■ Exercise ■
Drop the images. Copy every line below character for character.

--- Records for this task Enclosed Below ---

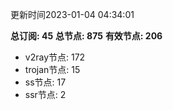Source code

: 更新时间2023-01-04 04:34:01

**总订阅: 45**
**总节点: 875**
**有效节点: 206**
- v2ray节点: 172
- trojan节点: 15
- ss节点: 17
- ssr节点: 2
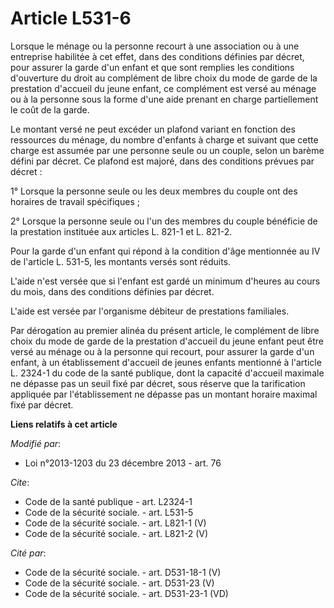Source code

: # Article L531-6

Lorsque le ménage ou la personne recourt à une association ou à une entreprise habilitée à cet effet, dans des conditions
définies par décret, pour assurer la garde d'un enfant et que sont remplies les conditions d'ouverture du droit au complément
de libre choix du mode de garde de la prestation d'accueil du jeune enfant, ce complément est versé au ménage ou à la
personne sous la forme d'une aide prenant en charge partiellement le coût de la garde. 

Le montant versé ne peut excéder un plafond variant en fonction des ressources du ménage, du nombre d'enfants à charge et
suivant que cette charge est assumée par une personne seule ou un couple, selon un barème défini par décret. Ce plafond est
majoré, dans des conditions prévues par décret : 

1° Lorsque la personne seule ou les deux membres du couple ont des horaires de travail spécifiques ; 

2° Lorsque la personne seule ou l'un des membres du couple bénéficie de la prestation instituée aux articles L. 821-1 et L.
821-2. 

Pour la garde d'un enfant qui répond à la condition d'âge mentionnée au IV de l'article L. 531-5, les montants versés sont
réduits. 

L'aide n'est versée que si l'enfant est gardé un minimum d'heures au cours du mois, dans des conditions définies par décret. 

L'aide est versée par l'organisme débiteur de prestations familiales. 

Par dérogation au premier alinéa du présent article, le complément de libre choix du mode de garde de la prestation d'accueil
du jeune enfant peut être versé au ménage ou à la personne qui recourt, pour assurer la garde d'un enfant, à un établissement
d'accueil de jeunes enfants mentionné à l'article L. 2324-1 du code de la santé publique, dont la capacité d'accueil maximale
ne dépasse pas un seuil fixé par décret, sous réserve que la tarification appliquée par l'établissement ne dépasse pas un
montant horaire maximal fixé par décret.

**Liens relatifs à cet article**

_Modifié par_:

  - Loi n°2013-1203 du 23 décembre 2013 - art. 76

_Cite_:

  - Code de la santé publique - art. L2324-1
  - Code de la sécurité sociale. - art. L531-5
  - Code de la sécurité sociale. - art. L821-1 (V)
  - Code de la sécurité sociale. - art. L821-2 (V)

_Cité par_:

  - Code de la sécurité sociale. - art. D531-18-1 (V)
  - Code de la sécurité sociale. - art. D531-23 (V)
  - Code de la sécurité sociale. - art. D531-23-1 (VD)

--- End of Enclosed Records for this task ---

■ Output of the task ■
Source code

: 更新时间2023-01-04 04:34:01

**总订阅: 45**
**总节点: 875**
**有效节点: 206**
- v2ray节点: 172
- trojan节点: 15
- ss节点: 17
- ssr节点: 2
Source code

: # Article L531-6

Lorsque le ménage ou la personne recourt à une association ou à une entreprise habilitée à cet effet, dans des conditions
définies par décret, pour assurer la garde d'un enfant et que sont remplies les conditions d'ouverture du droit au complément
de libre choix du mode de garde de la prestation d'accueil du jeune enfant, ce complément est versé au ménage ou à la
personne sous la forme d'une aide prenant en charge partiellement le coût de la garde. 

Le montant versé ne peut excéder un plafond variant en fonction des ressources du ménage, du nombre d'enfants à charge et
suivant que cette charge est assumée par une personne seule ou un couple, selon un barème défini par décret. Ce plafond est
majoré, dans des conditions prévues par décret : 

1° Lorsque la personne seule ou les deux membres du couple ont des horaires de travail spécifiques ; 

2° Lorsque la personne seule ou l'un des membres du couple bénéficie de la prestation instituée aux articles L. 821-1 et L.
821-2. 

Pour la garde d'un enfant qui répond à la condition d'âge mentionnée au IV de l'article L. 531-5, les montants versés sont
réduits. 

L'aide n'est versée que si l'enfant est gardé un minimum d'heures au cours du mois, dans des conditions définies par décret. 

L'aide est versée par l'organisme débiteur de prestations familiales. 

Par dérogation au premier alinéa du présent article, le complément de libre choix du mode de garde de la prestation d'accueil
du jeune enfant peut être versé au ménage ou à la personne qui recourt, pour assurer la garde d'un enfant, à un établissement
d'accueil de jeunes enfants mentionné à l'article L. 2324-1 du code de la santé publique, dont la capacité d'accueil maximale
ne dépasse pas un seuil fixé par décret, sous réserve que la tarification appliquée par l'établissement ne dépasse pas un
montant horaire maximal fixé par décret.

**Liens relatifs à cet article**

_Modifié par_:

  - Loi n°2013-1203 du 23 décembre 2013 - art. 76

_Cite_:

  - Code de la santé publique - art. L2324-1
  - Code de la sécurité sociale. - art. L531-5
  - Code de la sécurité sociale. - art. L821-1 (V)
  - Code de la sécurité sociale. - art. L821-2 (V)

_Cité par_:

  - Code de la sécurité sociale. - art. D531-18-1 (V)
  - Code de la sécurité sociale. - art. D531-23 (V)
  - Code de la sécurité sociale. - art. D531-23-1 (VD)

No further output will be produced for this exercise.